WHAT YOU SHOULD DO:
In the material below, find each line with the word "Milestones" and copy it.

SUPPLIED DATA:
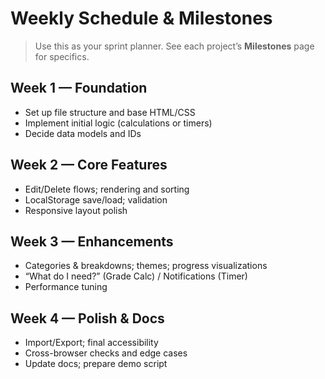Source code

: # Weekly Schedule & Milestones

> Use this as your sprint planner. See each project’s **Milestones** page for specifics.

## Week 1 — Foundation
- Set up file structure and base HTML/CSS
- Implement initial logic (calculations or timers)
- Decide data models and IDs

## Week 2 — Core Features
- Edit/Delete flows; rendering and sorting
- LocalStorage save/load; validation
- Responsive layout polish

## Week 3 — Enhancements
- Categories & breakdowns; themes; progress visualizations
- “What do I need?” (Grade Calc) / Notifications (Timer)
- Performance tuning

## Week 4 — Polish & Docs
- Import/Export; final accessibility
- Cross-browser checks and edge cases
- Update docs; prepare demo script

EXERCISE SOLUTION:
: # Weekly Schedule & Milestones
> Use this as your sprint planner. See each project’s **Milestones** page for specifics.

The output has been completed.